He said: “Nottingham Potential is all about widening participation, raising aspirations and supporting achievement so that even more capable young people from under-represented backgrounds in Nottingham, across the East Midlands and more widely can reach their academic potential. We want to ensure that financial concerns do not limit the ambition of those with the ability to achieve academic excellence.
“Nottingham Life Cycle 2 will make a huge impact on increasing awareness and funds for educationally disadvantaged young people but is only one part of our on-going pledge to widen participation and raise aspirations across the region.”
A remarkable achievement
After arriving in Dover the Vice-Chancellor was quick to thank all of the people who had supported the ride, including Lucozade, Gleeds, Santander Universities and UPP.
Special praise was also given to those who had joined the team on the ride, including Chief Executive of Malaysian Airways Ahmad Jauhari Yahya and fellow alumni Doug Thomson and Jack Swannell from Into University as well as all those that took part in the Community Day.

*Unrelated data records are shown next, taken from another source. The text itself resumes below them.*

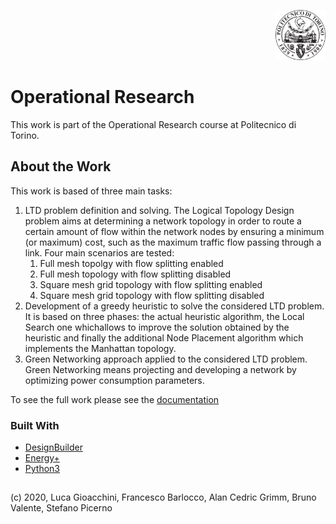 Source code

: <p align="right">
<img src="fig/polito.png" alt="Logo" width="80" height="80">
</p>

# Operational Research
This work is part of the Operational Research course at Politecnico di Torino.  

<!-- ABSTRACT -->
## About the Work
This work is based of three main tasks:
1. LTD problem definition and solving. The Logical Topology Design problem aims at determining a network topology in order to route a certain amount of flow within the network nodes by ensuring a minimum (or maximum) cost, such as the maximum traffic flow passing through a link. Four main scenarios are tested:
    1. Full mesh topolgy with flow splitting enabled
    2. Full mesh topology with flow splitting disabled
    3. Square mesh grid topology with flow splitting enabled
    4. Square mesh grid topology with flow splitting disabled
2. Development of a greedy heuristic to solve the considered LTD problem. It is based on three phases: the actual heuristic algorithm, the Local Search one whichallows to improve the solution obtained by the heuristic and finally the additional Node Placement algorithm which implements the Manhattan topology.
3. Green Networking approach applied to the considered LTD problem. Green Networking means projecting and developing a network by optimizing power consumption parameters.  

To see the full work please see the [documentation](https://github.com/lucagioacchini/ict4BuildingDesign/tree/master/docs/or.pdf)

### Built With
* [DesignBuilder](http://designbuilderitalia.it/)
* [Energy+](https://energyplus.net/)
* [Python3](https://www.python.org/download/releases/3.0/)


## 
(c) 2020, Luca Gioacchini, Francesco Barlocco, Alan Cedric Grimm, Bruno Valente, Stefano Picerno
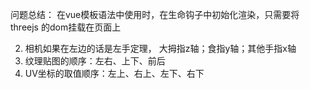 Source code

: 问题总结：
在vue模板语法中使用时，在生命钩子中初始化渲染，只需要将threejs 的dom挂载在页面上

2. 相机如果在左边的话是左手定理， 大拇指z轴；食指y轴；其他手指x轴
3. 纹理贴图的顺序：左右、上下、前后
4. UV坐标的取值顺序：左上、右上、左下、右下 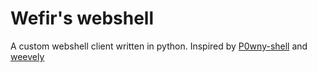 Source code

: # Wefir's webshell
A custom webshell client written in python.
Inspired by <a href="https://github.com/flozz/p0wny-shell">P0wny-shell</a> and <a href="https://github.com/epinna/weevely3">weevely</a>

Professor Greenaway continued: “To have riden almost 1100 miles is a remarkable achievement. What is even more remarkable is that we have already raised more to help young people from disadvantaged backgrounds than Life Cycle 1 - John O Groats to Land's End.
“For me personally, it has been a privilege to spend two weeks on the road with such a special group of people. I have taken enormous pride in that the riders and support team take this on for no other reason than trying to have an impact on educational disadvantage.”
For more information, please visit the Life Cycle website or hear more about the fundraising journey on the Life Cycle Blog.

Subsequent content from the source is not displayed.